Prompt: If pictures are present, leave them out, and copy the data word for word.

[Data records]

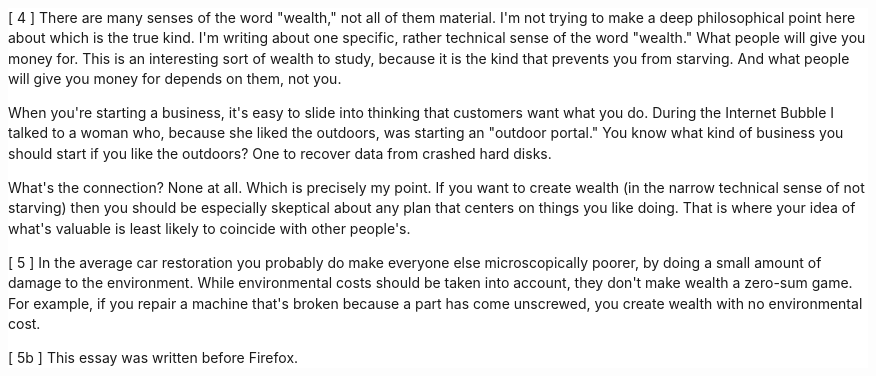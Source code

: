   

 \[
 4
 ]
There are many senses of the word "wealth," not all of
them material. I'm not trying to make a deep philosophical
point here about which
is the true kind. I'm writing about one specific,
rather technical sense of the word "wealth." What
people will give you money for.
This is an interesting sort of wealth to study, because
it is the kind that prevents you from starving.
And what people will give you money for depends on them,
not you.
   

  

 When you're starting a business,
it's easy to slide into thinking that customers
want what you do. During the Internet Bubble I talked
to a woman who, because she liked the outdoors, was
starting an "outdoor portal." You know what
kind of business you should start if you like
the outdoors? One to recover data from crashed hard disks.
   

  

 What's the connection? None at all. Which is precisely my point.
If you want
to create wealth (in the narrow technical sense of not
starving) then you should be especially skeptical about any
plan that centers on things you like doing.
That is where your idea of what's valuable is least
likely to coincide with other people's.
   

  

 \[
 5
 ]
In the average car restoration you probably do make everyone
else microscopically poorer, by doing a small amount of damage to
the environment. While environmental costs should be taken
into account, they don't
make wealth a zero\-sum game. For example, if you repair
a machine that's broken because a part has come unscrewed,
you create wealth with no environmental cost.
   

  

 \[
 5b
 ]
This essay was written before Firefox.
   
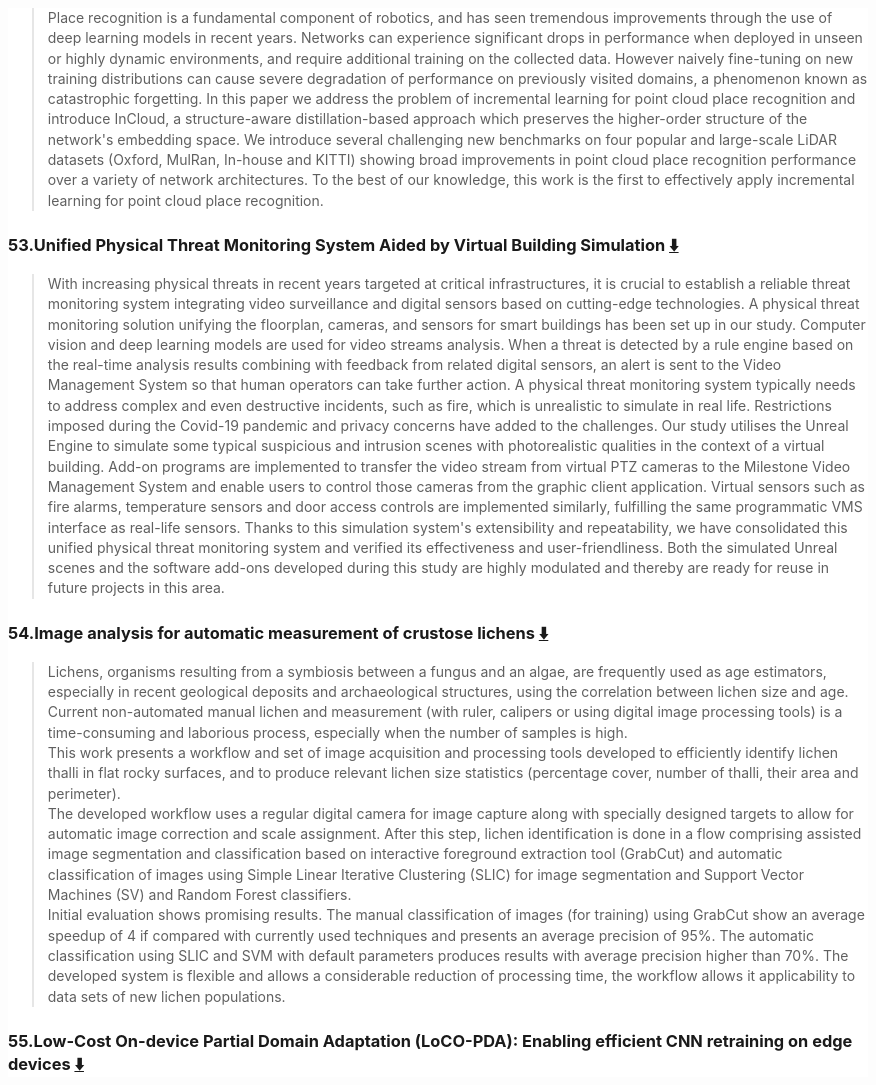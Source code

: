 >  Place recognition is a fundamental component of robotics, and has seen tremendous improvements through the use of deep learning models in recent years. Networks can experience significant drops in performance when deployed in unseen or highly dynamic environments, and require additional training on the collected data. However naively fine-tuning on new training distributions can cause severe degradation of performance on previously visited domains, a phenomenon known as catastrophic forgetting. In this paper we address the problem of incremental learning for point cloud place recognition and introduce InCloud, a structure-aware distillation-based approach which preserves the higher-order structure of the network's embedding space. We introduce several challenging new benchmarks on four popular and large-scale LiDAR datasets (Oxford, MulRan, In-house and KITTI) showing broad improvements in point cloud place recognition performance over a variety of network architectures. To the best of our knowledge, this work is the first to effectively apply incremental learning for point cloud place recognition.      
### 53.Unified Physical Threat Monitoring System Aided by Virtual Building Simulation  [ :arrow_down: ](https://arxiv.org/pdf/2203.00789.pdf)
>  With increasing physical threats in recent years targeted at critical infrastructures, it is crucial to establish a reliable threat monitoring system integrating video surveillance and digital sensors based on cutting-edge technologies. A physical threat monitoring solution unifying the floorplan, cameras, and sensors for smart buildings has been set up in our study. Computer vision and deep learning models are used for video streams analysis. When a threat is detected by a rule engine based on the real-time analysis results combining with feedback from related digital sensors, an alert is sent to the Video Management System so that human operators can take further action. A physical threat monitoring system typically needs to address complex and even destructive incidents, such as fire, which is unrealistic to simulate in real life. Restrictions imposed during the Covid-19 pandemic and privacy concerns have added to the challenges. Our study utilises the Unreal Engine to simulate some typical suspicious and intrusion scenes with photorealistic qualities in the context of a virtual building. Add-on programs are implemented to transfer the video stream from virtual PTZ cameras to the Milestone Video Management System and enable users to control those cameras from the graphic client application. Virtual sensors such as fire alarms, temperature sensors and door access controls are implemented similarly, fulfilling the same programmatic VMS interface as real-life sensors. Thanks to this simulation system's extensibility and repeatability, we have consolidated this unified physical threat monitoring system and verified its effectiveness and user-friendliness. Both the simulated Unreal scenes and the software add-ons developed during this study are highly modulated and thereby are ready for reuse in future projects in this area.      
### 54.Image analysis for automatic measurement of crustose lichens  [ :arrow_down: ](https://arxiv.org/pdf/2203.00787.pdf)
>  Lichens, organisms resulting from a symbiosis between a fungus and an algae, are frequently used as age estimators, especially in recent geological deposits and archaeological structures, using the correlation between lichen size and age. Current non-automated manual lichen and measurement (with ruler, calipers or using digital image processing tools) is a time-consuming and laborious process, especially when the number of samples is high. <br>This work presents a workflow and set of image acquisition and processing tools developed to efficiently identify lichen thalli in flat rocky surfaces, and to produce relevant lichen size statistics (percentage cover, number of thalli, their area and perimeter). <br>The developed workflow uses a regular digital camera for image capture along with specially designed targets to allow for automatic image correction and scale assignment. After this step, lichen identification is done in a flow comprising assisted image segmentation and classification based on interactive foreground extraction tool (GrabCut) and automatic classification of images using Simple Linear Iterative Clustering (SLIC) for image segmentation and Support Vector Machines (SV) and Random Forest classifiers. <br>Initial evaluation shows promising results. The manual classification of images (for training) using GrabCut show an average speedup of 4 if compared with currently used techniques and presents an average precision of 95\%. The automatic classification using SLIC and SVM with default parameters produces results with average precision higher than 70\%. The developed system is flexible and allows a considerable reduction of processing time, the workflow allows it applicability to data sets of new lichen populations.      
### 55.Low-Cost On-device Partial Domain Adaptation (LoCO-PDA): Enabling efficient CNN retraining on edge devices  [ :arrow_down: ](https://arxiv.org/pdf/2203.00772.pdf)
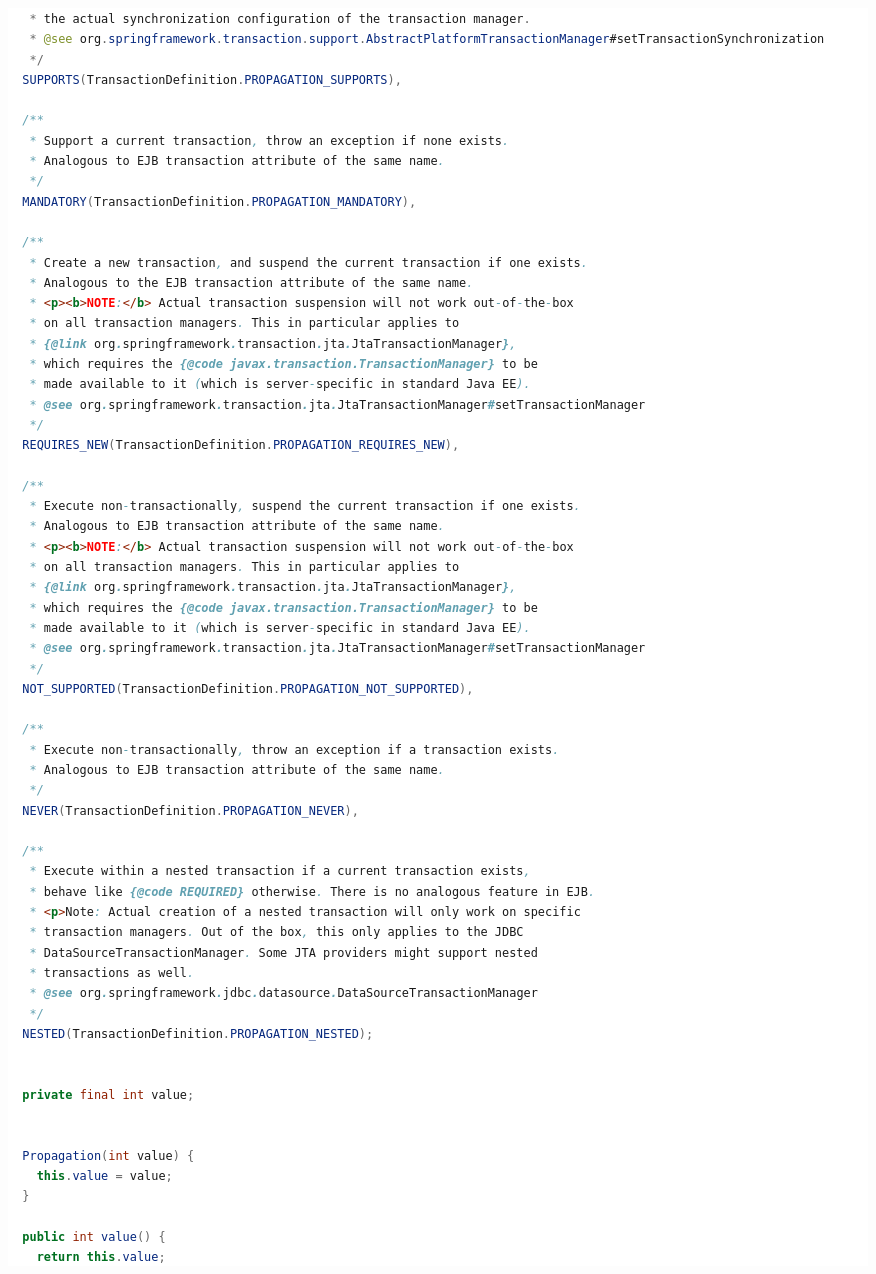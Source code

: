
 ```java
   * the actual synchronization configuration of the transaction manager.
   * @see org.springframework.transaction.support.AbstractPlatformTransactionManager#setTransactionSynchronization
   */
  SUPPORTS(TransactionDefinition.PROPAGATION_SUPPORTS),

  /**
   * Support a current transaction, throw an exception if none exists.
   * Analogous to EJB transaction attribute of the same name.
   */
  MANDATORY(TransactionDefinition.PROPAGATION_MANDATORY),

  /**
   * Create a new transaction, and suspend the current transaction if one exists.
   * Analogous to the EJB transaction attribute of the same name.
   * <p><b>NOTE:</b> Actual transaction suspension will not work out-of-the-box
   * on all transaction managers. This in particular applies to
   * {@link org.springframework.transaction.jta.JtaTransactionManager},
   * which requires the {@code javax.transaction.TransactionManager} to be
   * made available to it (which is server-specific in standard Java EE).
   * @see org.springframework.transaction.jta.JtaTransactionManager#setTransactionManager
   */
  REQUIRES_NEW(TransactionDefinition.PROPAGATION_REQUIRES_NEW),

  /**
   * Execute non-transactionally, suspend the current transaction if one exists.
   * Analogous to EJB transaction attribute of the same name.
   * <p><b>NOTE:</b> Actual transaction suspension will not work out-of-the-box
   * on all transaction managers. This in particular applies to
   * {@link org.springframework.transaction.jta.JtaTransactionManager},
   * which requires the {@code javax.transaction.TransactionManager} to be
   * made available to it (which is server-specific in standard Java EE).
   * @see org.springframework.transaction.jta.JtaTransactionManager#setTransactionManager
   */
  NOT_SUPPORTED(TransactionDefinition.PROPAGATION_NOT_SUPPORTED),

  /**
   * Execute non-transactionally, throw an exception if a transaction exists.
   * Analogous to EJB transaction attribute of the same name.
   */
  NEVER(TransactionDefinition.PROPAGATION_NEVER),

  /**
   * Execute within a nested transaction if a current transaction exists,
   * behave like {@code REQUIRED} otherwise. There is no analogous feature in EJB.
   * <p>Note: Actual creation of a nested transaction will only work on specific
   * transaction managers. Out of the box, this only applies to the JDBC
   * DataSourceTransactionManager. Some JTA providers might support nested
   * transactions as well.
   * @see org.springframework.jdbc.datasource.DataSourceTransactionManager
   */
  NESTED(TransactionDefinition.PROPAGATION_NESTED);


  private final int value;


  Propagation(int value) {
    this.value = value;
  }

  public int value() {
    return this.value;
```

Task output:
Source code

:   

 \[
 4
 ]
There are many senses of the word "wealth," not all of
them material. I'm not trying to make a deep philosophical
point here about which
is the true kind. I'm writing about one specific,
rather technical sense of the word "wealth." What
people will give you money for.
This is an interesting sort of wealth to study, because
it is the kind that prevents you from starving.
And what people will give you money for depends on them,
not you.
   

  

 When you're starting a business,
it's easy to slide into thinking that customers
want what you do. During the Internet Bubble I talked
to a woman who, because she liked the outdoors, was
starting an "outdoor portal." You know what
kind of business you should start if you like
the outdoors? One to recover data from crashed hard disks.
   

  

 What's the connection? None at all. Which is precisely my point.
If you want
to create wealth (in the narrow technical sense of not
starving) then you should be especially skeptical about any
plan that centers on things you like doing.
That is where your idea of what's valuable is least
likely to coincide with other people's.
   

  

 \[
 5
 ]
In the average car restoration you probably do make everyone
else microscopically poorer, by doing a small amount of damage to
the environment. While environmental costs should be taken
into account, they don't
make wealth a zero\-sum game. For example, if you repair
a machine that's broken because a part has come unscrewed,
you create wealth with no environmental cost.
   

  

 \[
 5b
 ]
This essay was written before Firefox.
   
Source code

: >  Place recognition is a fundamental component of robotics, and has seen tremendous improvements through the use of deep learning models in recent years. Networks can experience significant drops in performance when deployed in unseen or highly dynamic environments, and require additional training on the collected data. However naively fine-tuning on new training distributions can cause severe degradation of performance on previously visited domains, a phenomenon known as catastrophic forgetting. In this paper we address the problem of incremental learning for point cloud place recognition and introduce InCloud, a structure-aware distillation-based approach which preserves the higher-order structure of the network's embedding space. We introduce several challenging new benchmarks on four popular and large-scale LiDAR datasets (Oxford, MulRan, In-house and KITTI) showing broad improvements in point cloud place recognition performance over a variety of network architectures. To the best of our knowledge, this work is the first to effectively apply incremental learning for point cloud place recognition.      
### 53.Unified Physical Threat Monitoring System Aided by Virtual Building Simulation  [ :arrow_down: ](https://arxiv.org/pdf/2203.00789.pdf)
>  With increasing physical threats in recent years targeted at critical infrastructures, it is crucial to establish a reliable threat monitoring system integrating video surveillance and digital sensors based on cutting-edge technologies. A physical threat monitoring solution unifying the floorplan, cameras, and sensors for smart buildings has been set up in our study. Computer vision and deep learning models are used for video streams analysis. When a threat is detected by a rule engine based on the real-time analysis results combining with feedback from related digital sensors, an alert is sent to the Video Management System so that human operators can take further action. A physical threat monitoring system typically needs to address complex and even destructive incidents, such as fire, which is unrealistic to simulate in real life. Restrictions imposed during the Covid-19 pandemic and privacy concerns have added to the challenges. Our study utilises the Unreal Engine to simulate some typical suspicious and intrusion scenes with photorealistic qualities in the context of a virtual building. Add-on programs are implemented to transfer the video stream from virtual PTZ cameras to the Milestone Video Management System and enable users to control those cameras from the graphic client application. Virtual sensors such as fire alarms, temperature sensors and door access controls are implemented similarly, fulfilling the same programmatic VMS interface as real-life sensors. Thanks to this simulation system's extensibility and repeatability, we have consolidated this unified physical threat monitoring system and verified its effectiveness and user-friendliness. Both the simulated Unreal scenes and the software add-ons developed during this study are highly modulated and thereby are ready for reuse in future projects in this area.      
### 54.Image analysis for automatic measurement of crustose lichens  [ :arrow_down: ](https://arxiv.org/pdf/2203.00787.pdf)
>  Lichens, organisms resulting from a symbiosis between a fungus and an algae, are frequently used as age estimators, especially in recent geological deposits and archaeological structures, using the correlation between lichen size and age. Current non-automated manual lichen and measurement (with ruler, calipers or using digital image processing tools) is a time-consuming and laborious process, especially when the number of samples is high. <br>This work presents a workflow and set of image acquisition and processing tools developed to efficiently identify lichen thalli in flat rocky surfaces, and to produce relevant lichen size statistics (percentage cover, number of thalli, their area and perimeter). <br>The developed workflow uses a regular digital camera for image capture along with specially designed targets to allow for automatic image correction and scale assignment. After this step, lichen identification is done in a flow comprising assisted image segmentation and classification based on interactive foreground extraction tool (GrabCut) and automatic classification of images using Simple Linear Iterative Clustering (SLIC) for image segmentation and Support Vector Machines (SV) and Random Forest classifiers. <br>Initial evaluation shows promising results. The manual classification of images (for training) using GrabCut show an average speedup of 4 if compared with currently used techniques and presents an average precision of 95\%. The automatic classification using SLIC and SVM with default parameters produces results with average precision higher than 70\%. The developed system is flexible and allows a considerable reduction of processing time, the workflow allows it applicability to data sets of new lichen populations.      
### 55.Low-Cost On-device Partial Domain Adaptation (LoCO-PDA): Enabling efficient CNN retraining on edge devices  [ :arrow_down: ](https://arxiv.org/pdf/2203.00772.pdf)
Source code

:
 ```java
   * the actual synchronization configuration of the transaction manager.
   * @see org.springframework.transaction.support.AbstractPlatformTransactionManager#setTransactionSynchronization
   */
  SUPPORTS(TransactionDefinition.PROPAGATION_SUPPORTS),

  /**
   * Support a current transaction, throw an exception if none exists.
   * Analogous to EJB transaction attribute of the same name.
   */
  MANDATORY(TransactionDefinition.PROPAGATION_MANDATORY),

  /**
   * Create a new transaction, and suspend the current transaction if one exists.
   * Analogous to the EJB transaction attribute of the same name.
   * <p><b>NOTE:</b> Actual transaction suspension will not work out-of-the-box
   * on all transaction managers. This in particular applies to
   * {@link org.springframework.transaction.jta.JtaTransactionManager},
   * which requires the {@code javax.transaction.TransactionManager} to be
   * made available to it (which is server-specific in standard Java EE).
   * @see org.springframework.transaction.jta.JtaTransactionManager#setTransactionManager
   */
  REQUIRES_NEW(TransactionDefinition.PROPAGATION_REQUIRES_NEW),

  /**
   * Execute non-transactionally, suspend the current transaction if one exists.
   * Analogous to EJB transaction attribute of the same name.
   * <p><b>NOTE:</b> Actual transaction suspension will not work out-of-the-box
   * on all transaction managers. This in particular applies to
   * {@link org.springframework.transaction.jta.JtaTransactionManager},
   * which requires the {@code javax.transaction.TransactionManager} to be
   * made available to it (which is server-specific in standard Java EE).
   * @see org.springframework.transaction.jta.JtaTransactionManager#setTransactionManager
   */
  NOT_SUPPORTED(TransactionDefinition.PROPAGATION_NOT_SUPPORTED),

  /**
   * Execute non-transactionally, throw an exception if a transaction exists.
   * Analogous to EJB transaction attribute of the same name.
   */
  NEVER(TransactionDefinition.PROPAGATION_NEVER),

  /**
   * Execute within a nested transaction if a current transaction exists,
   * behave like {@code REQUIRED} otherwise. There is no analogous feature in EJB.
   * <p>Note: Actual creation of a nested transaction will only work on specific
   * transaction managers. Out of the box, this only applies to the JDBC
   * DataSourceTransactionManager. Some JTA providers might support nested
   * transactions as well.
   * @see org.springframework.jdbc.datasource.DataSourceTransactionManager
   */
  NESTED(TransactionDefinition.PROPAGATION_NESTED);


  private final int value;


  Propagation(int value) {
    this.value = value;
  }

  public int value() {
    return this.value;
```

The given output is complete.